Cette révolution technique s’accompagne également d’un boum au niveau de l’activité. En effet, les maisons de métier à tisser se développent passant de 10.000 à 35.000 dans la ville de Lyon.
Une fois le premier empire terminé, les premiers incidents émergent. En 1831, de graves conflits apparaissent suites aux tarifs infligés par les marchands négociants : « Les canuts étaient certes propriétaires de leur outil mais ce n’est pas eux qui vendaient leurs productions. Ils la vendent à des négociants. De ce fait, ce sont eux qui fixent les prix qui sont souvent relativement bas. Et face à des prix toujours plus discutables, les canuts vont se révolter pour un meilleur salaire et par conséquent provoquer une répression sanglante. » conte Jean Etèvenaux. D’autres grèves éclatèrent entre 1833 et 1834, donnant lieu le 9 avril à six jours de manifestation. Au total, ce n’est pas moins de 300 morts, de nombreux blessées et 500 arrestations qui mettront fin aux troubles.

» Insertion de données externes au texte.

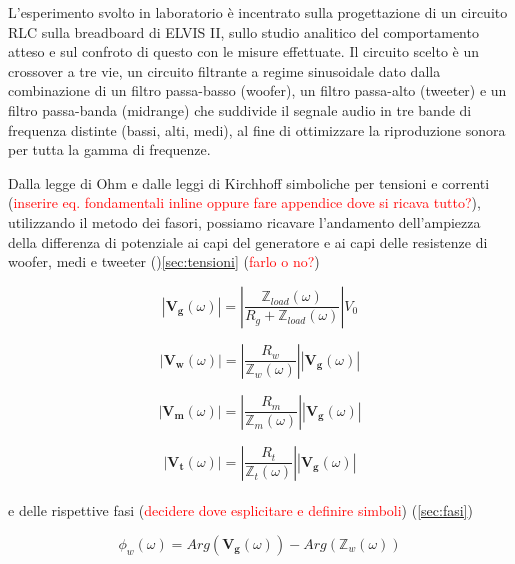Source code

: \documentclass[12pt,italian]{article}
\newcommand{\err}[1]{\textcolor{red}{#1}}
\begin{document}
L'esperimento svolto in laboratorio è incentrato sulla progettazione di un
circuito RLC sulla breadboard di ELVIS II, sullo studio analitico del
comportamento atteso e sul confroto di questo con le misure effettuate. Il
circuito scelto è un crossover a tre vie, un circuito filtrante a regime
sinusoidale dato dalla combinazione di un filtro passa-basso (woofer), un
filtro passa-alto (tweeter) e un filtro passa-banda (midrange) che suddivide il
segnale audio in tre bande di frequenza distinte (bassi, alti, medi), al fine
di ottimizzare la riproduzione sonora per tutta la gamma di frequenze.

Dalla legge di Ohm e dalle leggi di Kirchhoff simboliche per tensioni e
correnti (\err{inserire eq. fondamentali inline oppure fare appendice dove si
	ricava tutto?}), utilizzando il metodo dei fasori, possiamo ricavare
l'andamento dell'ampiezza della differenza di potenziale ai capi del generatore
e ai capi delle resistenze di woofer, medi e tweeter ()\ref{sec:tensioni}
(\err{farlo o no?})

\begin{equation}
	\left| \mathbf{V_{g}}(\omega) \right| = \left| \frac{\mathbb{Z}_{load}(\omega)}
	{R_{g}+\mathbb{Z}_{load}(\omega)}\right| V_{0}
	\label{eq:Vg}
\end{equation}

\begin{equation}
	\left| \mathbf{V_{w}}(\omega) \right| = \left| \frac{R_{w}}
	{\mathbb{Z}_{w}(\omega)}\right|\left| \mathbf{V_{g}}(\omega) \right|
	\label{eq:Vw}
\end{equation}

\begin{equation}
	\left| \mathbf{V_{m}}(\omega) \right| = \left| \frac{R_{m}}
	{\mathbb{Z}_{m}(\omega)}\right|\left| \mathbf{V_{g}}(\omega) \right|
	\label{eq:Vm}
\end{equation}

\begin{equation}
	\left| \mathbf{V_{t}}(\omega) \right| = \left| \frac{R_{t}}
	{\mathbb{Z}_{t}(\omega)}\right|\left| \mathbf{V_{g}}(\omega) \right|
	\label{eq:Vt}
\end{equation}
\\
e delle rispettive fasi (\err{decidere dove esplicitare e definire simboli}) (\ref{sec:fasi})

\begin{equation}
	\phi_{w}(\omega) = Arg(\mathbf{V_{g}}(\omega)) - Arg(\mathbb{Z}_{w}(\omega))
\end{equation}
\end{document}
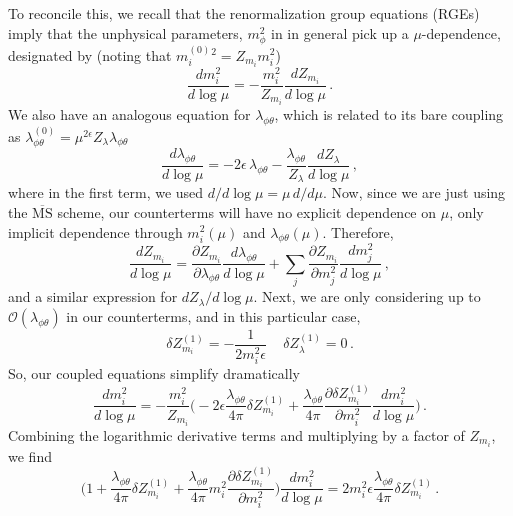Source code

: \documentclass{article}
\numberwithin{equation}{subsection}
\begin{document}
To reconcile this, we recall that the renormalization group equations (RGEs) imply that the unphysical parameters, $m_\phi^2$ in in general pick up a $\mu$-dependence, designated by 
(noting that ${m_i^{(0)}}{}^2 = Z_{m_i}m_i^2$)
\begin{equation}
    \frac{dm_i^2}{d\log\mu} = -\frac{m_i^2}{Z_{m_i}}\frac{d Z_{m_i}}{d\log\mu}\,.
\end{equation}
We also have an analogous equation for $\lambda_{\phi\theta}$, which is related to its bare coupling as $\lambda_{\phi\theta}^{(0)} = \mu^{2\epsilon}Z_\lambda\lambda_{\phi\theta}$
\begin{equation}
    \frac{d\lambda_{\phi\theta}}{d\log\mu} = -2\epsilon\,\lambda_{\phi\theta} - \frac{\lambda_{\phi\theta}}{Z_\lambda}\frac{dZ_{\lambda}}{d\log\mu}\,,
\end{equation}
where in the first term, we used $d/d\log\mu = \mu\,d/d\mu$. Now, since we are just using the $\overline{\text{MS}}$ scheme, our counterterms will have no explicit
dependence on $\mu$, only implicit dependence through $m_i^2(\mu)$ and $\lambda_{\phi\theta}(\mu)$. Therefore,
\begin{equation}
	\frac{dZ_{m_i}}{d\log\mu} = \frac{\partial Z_{m_i}}{\partial \lambda_{\phi\theta}}\frac{d\lambda_{\phi\theta}}{d\log\mu}
		+ \sum_j\frac{\partial Z_{m_i}}{\partial m_j^2}\frac{d m_j^2}{d\log\mu}\,,
\end{equation}
and a similar expression for $dZ_\lambda/d\log\mu$. Next, we are only considering up to $\mathcal{O}(\lambda_{\phi\theta})$ in our counterterms, and in this particular case,
\begin{equation}
	\delta Z_{m_i}^{(1)} = -\frac{1}{2m_i^2\epsilon}\, \quad \delta Z_\lambda^{(1)} = 0\,.
\end{equation}
So, our coupled equations simplify dramatically
\begin{equation}
	\frac{dm_i^2}{d\log\mu} = -\frac{m_i^2}{Z_{m_i}}\Bigg(- 2\epsilon\frac{\lambda_{\phi\theta}}{4\pi}\delta Z_{m_i}^{(1)}
	+ \frac{\lambda_{\phi\theta}}{4\pi}\frac{\partial \delta Z_{m_i}^{(1)}}{\partial m_i^2}\frac{dm_i^2}{d\log\mu}\Bigg)\,.
\end{equation}
Combining the logarithmic derivative terms and multiplying by a factor of $Z_{m_i}$, we find
\begin{equation}\label{eq:preRGE}
	\Bigg(1 + \frac{\lambda_{\phi\theta}}{4\pi}\delta Z_{m_i}^{(1)} + \frac{\lambda_{\phi\theta}}{4\pi}m_i^2\frac{\partial \delta Z_{m_i}^{(1)}}{\partial m_i^2}\Bigg)
	\frac{dm_i^2}{d\log\mu} = 2 m_i^2\epsilon\frac{\lambda_{\phi\theta}}{4\pi}\delta Z_{m_i}^{(1)}\,.
\end{equation}
\end{document}
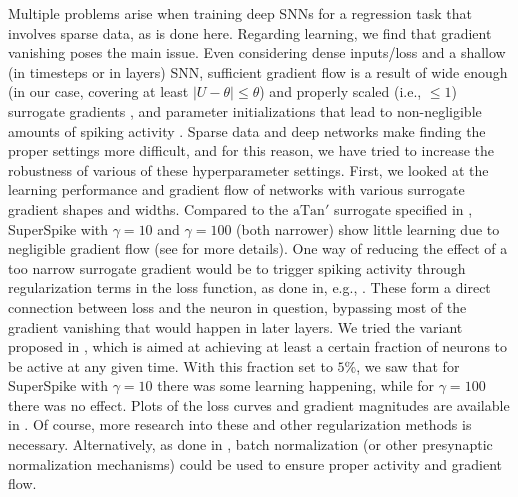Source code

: Multiple problems arise when training deep SNNs for a regression task that involves sparse data, as is done here. Regarding learning, we find that gradient vanishing poses the main issue. Even considering dense inputs/loss and a shallow (in timesteps or in layers) SNN, sufficient gradient flow is a result of wide enough (in our case, covering at least $\lvert U - \theta\rvert \leq \theta$) and properly scaled (i.e., $\leq 1$) surrogate gradients \cite{ledinauskas2020training,yin2021accurate,zenke2021remarkable}, and parameter initializations that lead to non-negligible amounts of spiking activity \cite{zenke2021remarkable}. Sparse data and deep networks make finding the proper settings more difficult, and for this reason, we have tried to increase the robustness of various of these hyperparameter settings.
First, we looked at the learning performance and gradient flow of networks with various surrogate gradient shapes and widths. Compared to the $\text{aTan}'$ surrogate specified in , SuperSpike \cite{zenke2018superspike} with $\gamma = 10$ and $\gamma=100$ (both narrower) show little learning due to negligible gradient flow (see  for more details). One way of reducing the effect of a too narrow surrogate gradient would be to trigger spiking activity through regularization terms in the loss function, as done in, e.g., \cite{bellec2020solution,zenke2021remarkable}. These form a direct connection between loss and the neuron in question, bypassing most of the gradient vanishing that would happen in later layers. We tried the variant proposed in \cite{zenke2021remarkable}, which is aimed at achieving at least a certain fraction of neurons to be active at any given time. With this fraction set to $5\%$, we saw that for SuperSpike with $\gamma=10$ there was some learning happening, while for $\gamma=100$ there was no effect. Plots of the loss curves and gradient magnitudes are available in . Of course, more research into these and other regularization methods is necessary. Alternatively, as done in \cite{ledinauskas2020training}, batch normalization (or other presynaptic normalization mechanisms) could be used to ensure proper activity and gradient flow.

Des évolutions vont également voir le jour. C’est sous la monarchie de Juillet, en 1840, que le « métier à tisser » va connaître une nouvelle évolution avec l’apparition de la teinture chimique. Des écoles se développent notamment à travers l’École Municipale de Tissage qui deviendra le Lycée Technique Diderot.
À la fin du siècle, on ne compte plus « que » 400 entreprises pour 105 000 métiers à tisser. Avant les révoltes, Lyon disposait de 865 usines avec 125 000 métiers.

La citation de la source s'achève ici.